Если б Барт и видел, чем занимается его названый брат наедине, то едва ли счёл бы возможным вмешаться. Ему оставалось догадываться и ждать. К тому же отношения между ними теперь строились Лераном, и строились по иным, не прежним правилам. Он сам определил и точно выдерживал дистанцию, не допуская Барта в тайники своей души. Не стало былой откровенности. Оставаясь старшим братом, Эриксон ощущал себя отчимом, заменившим любимого отца.
Почувствовав отчуждение Лерана, комиссар Мартин стал встречаться с Эриксоном вне его квартиры и работы.
– Ты сопьёшься, Барт, – как-то озабоченно сказал Эрнест, – Тебя грызёт чувство вины, но её нет, ты сам её придумал. Или ты первый, кто попадает в такие передряги? Ради всего святого, возьми себя в руки!
– Где оно, святое, Эрнест? – печально спросил Эриксон, – Корысть, измена и злоба окружают нас снаружи и изнутри. Впереди, – пусто, друг мой…
Выпуск тележурнала «Мир и наука» под редакцией Лерана Кронина продолжался, но уже без того горения и увлечённости, без стремления всколыхнуть умы людей. И, естественно, сошёл почти на нет интерес к нему. Поток писем иссяк, а Геб Уоррен подумывал, что пора вернуть журнал в субботние рамки.

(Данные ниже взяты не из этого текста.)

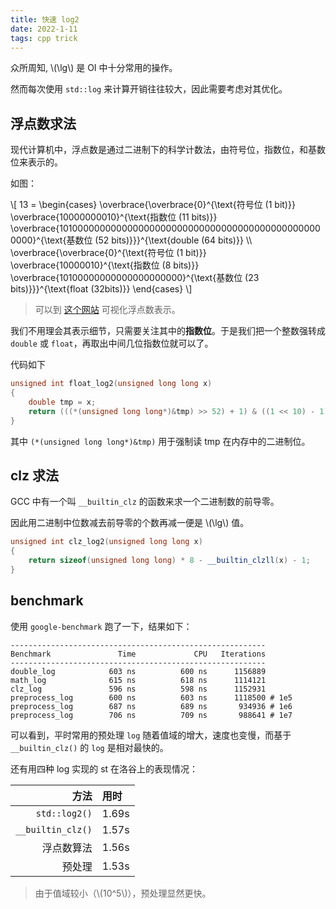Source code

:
 ```yaml
---
title: 快速 log2
date: 2022-1-11
tags: cpp trick
---
```


众所周知, \\(\lg\\) 是 OI 中十分常用的操作。

然而每次使用 `std::log` 来计算开销往往较大，因此需要考虑对其优化。

## 浮点数求法

现代计算机中，浮点数是通过二进制下的科学计数法，由符号位，指数位，和基数位来表示的。

如图：

\\[
13 =
\begin{cases}
    \overbrace{\overbrace{0}^{\text{符号位 (1 bit)}}
    \overbrace{10000000010}^{\text{指数位 (11 bits)}}
    \overbrace{1010000000000000000000000000000000000000000000000000}^{\text{基数位 (52 bits)}}}^{\text{double (64 bits)}} \\\\
    \overbrace{\overbrace{0}^{\text{符号位 (1 bit)}}
    \overbrace{10000010}^{\text{指数位 (8 bits)}}
    \overbrace{10100000000000000000000}^{\text{基数位 (23 bits)}}}^{\text{float (32bits)}}
\end{cases}
\\]

> 可以到 [这个网站](https://www.h-schmidt.net/FloatConverter/IEEE754.html) 可视化浮点数表示。

我们不用理会其表示细节，只需要关注其中的**指数位**。于是我们把一个整数强转成 `double` 或 `float`，再取出中间几位指数位就可以了。

代码如下

```cpp
unsigned int float_log2(unsigned long long x)
{
    double tmp = x;
    return (((*(unsigned long long*)&tmp) >> 52) + 1) & ((1 << 10) - 1);
}
```

其中 `(*(unsigned long long*)&tmp)` 用于强制读 tmp 在内存中的二进制位。

## clz 求法

GCC 中有一个叫 `__builtin_clz` 的函数来求一个二进制数的前导零。

因此用二进制中位数减去前导零的个数再减一便是 \\(\lg\\) 值。

```cpp
unsigned int clz_log2(unsigned long long x)
{
    return sizeof(unsigned long long) * 8 - __builtin_clzll(x) - 1;
}
```

## benchmark

使用 `google-benchmark` 跑了一下，结果如下：
```
---------------------------------------------------------
Benchmark               Time             CPU   Iterations
---------------------------------------------------------
double_log            603 ns          600 ns      1156889
math_log              615 ns          618 ns      1114121
clz_log               596 ns          598 ns      1152931
preprocess_log        600 ns          603 ns      1118500 # 1e5
preprocess_log        687 ns          689 ns       934936 # 1e6
preprocess_log        706 ns          709 ns       988641 # 1e7
```

可以看到，平时常用的预处理 `log` 随着值域的增大，速度也变慢，而基于 `__builtin_clz()` 的 `log` 是相对最快的。

还有用四种 log 实现的 st 在洛谷上的表现情况：

| 方法 | 用时 |
| --: | :-- |
| `std::log2()` | 1.69s |
| `__builtin_clz()` | 1.57s |
| 浮点数算法 | 1.56s |
| 预处理 | 1.53s |

> 由于值域较小（\\(10^5\\)），预处理显然更快。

Что же происходило с самим Лераном?
Озадаченный проявлениями в сознании и памяти непонятного и загадочного, после безуспешных попыток разбудить своё забытое прошлое, он занялся техникой медитации. Как и всё, за что он брался, она далась ему без усилий. Во время одного из сеансов он сделал вывод: лицо Старца, – так он его назвал, – хранится в нём самом, оно отпечаток его собственного прошлого. След удивительный, живущий самостоятельной жизнью. Вторым выводом стало важное открытие: его всё усиливающееся отличие от массы людей вовсе не ущербность, не следствие детской болезни или недоразвитости, а наоборот, – проявление присущих его личности исключительных качеств.
Следующим шагом стало стремление раскрыть эти качества для самого себя, понять себя как человека. Стремление это, соединённое с сеансами медитации, быстро принесло результаты, которые можно было считать неожиданными и выводящими на некую новую ступень в его развитии. А в том, что он растёт, развивается, что ещё не стал по-настоящему взрослым и самостоятельным, Леран не сомневался.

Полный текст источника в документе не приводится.